• Task instructions
Look over the lines below. Report each one that includes the string "matches".

|---|

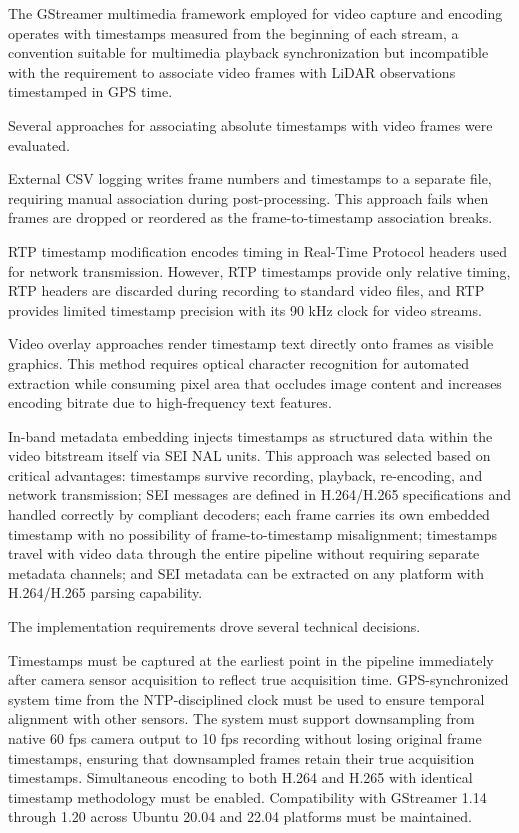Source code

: \documentclass{erauthesis}
\begin{document}

The GStreamer multimedia framework employed for video capture and encoding operates with timestamps measured from the beginning of each stream, a convention suitable for multimedia playback synchronization but incompatible with the requirement to associate video frames with LiDAR observations timestamped in GPS time.

Several approaches for associating absolute timestamps with video frames were evaluated.

External CSV logging writes frame numbers and timestamps to a separate file, requiring manual association during post-processing.
This approach fails when frames are dropped or reordered as the frame-to-timestamp association breaks.

RTP timestamp modification encodes timing in Real-Time Protocol headers used for network transmission.
However, RTP timestamps provide only relative timing, RTP headers are discarded during recording to standard video files, and RTP provides limited timestamp precision with its 90 kHz clock for video streams.

Video overlay approaches render timestamp text directly onto frames as visible graphics.
This method requires optical character recognition for automated extraction while consuming pixel area that occludes image content and increases encoding bitrate due to high-frequency text features.

In-band metadata embedding injects timestamps as structured data within the video bitstream itself via SEI NAL units.
This approach was selected based on critical advantages: timestamps survive recording, playback, re-encoding, and network transmission; SEI messages are defined in H.264/H.265 specifications and handled correctly by compliant decoders; each frame carries its own embedded timestamp with no possibility of frame-to-timestamp misalignment; timestamps travel with video data through the entire pipeline without requiring separate metadata channels; and SEI metadata can be extracted on any platform with H.264/H.265 parsing capability.


The implementation requirements drove several technical decisions.

Timestamps must be captured at the earliest point in the pipeline immediately after camera sensor acquisition to reflect true acquisition time.
GPS-synchronized system time from the NTP-disciplined clock must be used to ensure temporal alignment with other sensors.
The system must support downsampling from native 60 fps camera output to 10 fps recording without losing original frame timestamps, ensuring that downsampled frames retain their true acquisition timestamps.
Simultaneous encoding to both H.264 and H.265 with identical timestamp methodology must be enabled.
Compatibility with GStreamer 1.14 through 1.20 across Ubuntu 20.04 and 22.04 platforms must be maintained.
\end{document}

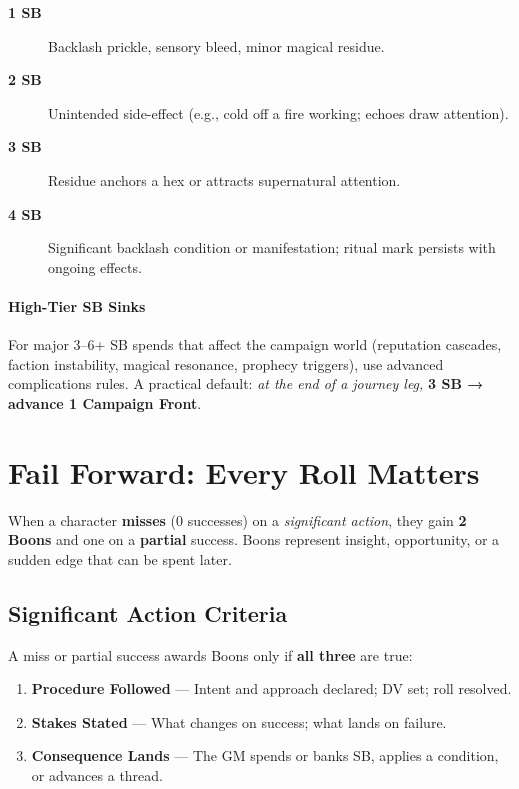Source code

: \begin{description}
\item[\textbf{1 SB}] Backlash prickle, sensory bleed, minor magical residue.
\item[\textbf{2 SB}] Unintended side-effect (e.g., cold off a fire working; echoes draw attention).
\item[\textbf{3 SB}] Residue anchors a hex or attracts supernatural attention.
\item[\textbf{4 SB}] Significant backlash condition or manifestation; ritual mark persists with ongoing effects.
\end{description}

\paragraph{High-Tier SB Sinks} 
For major 3–6+ SB spends that affect the campaign world (reputation cascades, faction instability, magical resonance, prophecy triggers), use advanced complications rules. A practical default: \emph{at the end of a journey leg,} \textbf{3 SB → advance 1 Campaign Front}.

\section{Fail Forward: Every Roll Matters}
\label{sec:fail-forward}

When a character \textbf{misses} (0 successes) on a \emph{significant action}, they gain \textbf{2 Boons} and one on a \textbf{partial} success. Boons represent insight, opportunity, or a sudden edge that can be spent later.

\subsection{Significant Action Criteria}
\label{subsec:significant-action}

A miss or partial success awards Boons only if \textbf{all three} are true:
\begin{enumerate}
\item \textbf{Procedure Followed} — Intent and approach declared; DV set; roll resolved. 
\item \textbf{Stakes Stated} — What changes on success; what lands on failure. 
\item \textbf{Consequence Lands} — The GM spends or banks SB, applies a condition, or advances a thread. 
\end{enumerate}


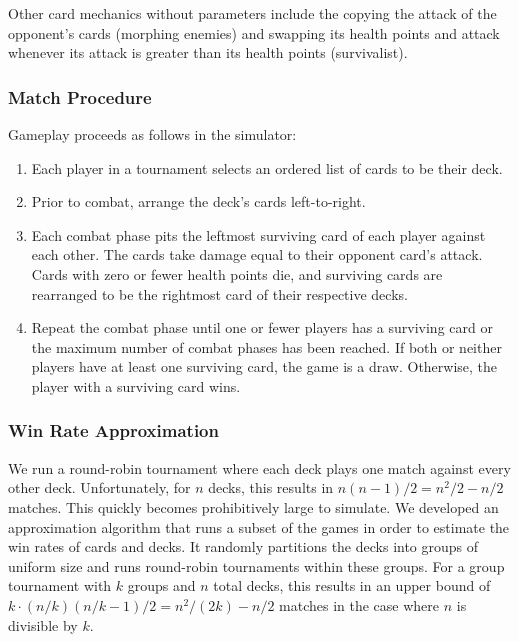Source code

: Other card mechanics without parameters include the copying the 
attack of the opponent's cards (morphing enemies) and swapping 
its health points and attack whenever its attack is greater than its health 
points (survivalist).

\subsubsection{Match Procedure} \label{sec:game}

Gameplay proceeds as follows in the simulator:

\begin{enumerate}
	\item Each player in a tournament selects an ordered list
	of cards to be their deck.
	\item Prior to combat, arrange the deck's cards left-to-right.
	\item Each combat phase pits the leftmost surviving card
	of each player against each other. The cards take damage equal to %
        their opponent card's attack.
	Cards with zero or fewer health points die, and surviving cards
	are rearranged to be the rightmost card of their respective decks.
	\item Repeat the combat phase until one or fewer players has a surviving card
	or the maximum number of combat phases has been reached.
	If both or neither players have at least one surviving card, the game is a draw.
	Otherwise, the player with a surviving card wins.
\end{enumerate}

\subsubsection{Win Rate Approximation} \label{sec:tourney}

We run a round-robin tournament where each deck plays one match against every other deck.
Unfortunately, for $n$ decks, this results in $n(n-1)/2 = n^2/2 - n/2$ matches. This quickly becomes prohibitively large to simulate. We developed an approximation algorithm that runs a subset of the games in order to estimate the win rates of cards and decks. It
randomly partitions the decks into groups of uniform size and runs round-robin tournaments within these groups.
For a group tournament with $k$ groups and $n$ total decks, this results in an upper bound of $k \cdot (n/k)(n/k - 1)/2 = n^2/(2k) - n/2$ matches in the case where 
$n$ is divisible by $k$.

|---|

• Result of the task
Unfortunately, for $n$ decks, this results in $n(n-1)/2 = n^2/2 - n/2$ matches. This quickly becomes prohibitively large to simulate. We developed an approximation algorithm that runs a subset of the games in order to estimate the win rates of cards and decks. It
For a group tournament with $k$ groups and $n$ total decks, this results in an upper bound of $k \cdot (n/k)(n/k - 1)/2 = n^2/(2k) - n/2$ matches in the case where 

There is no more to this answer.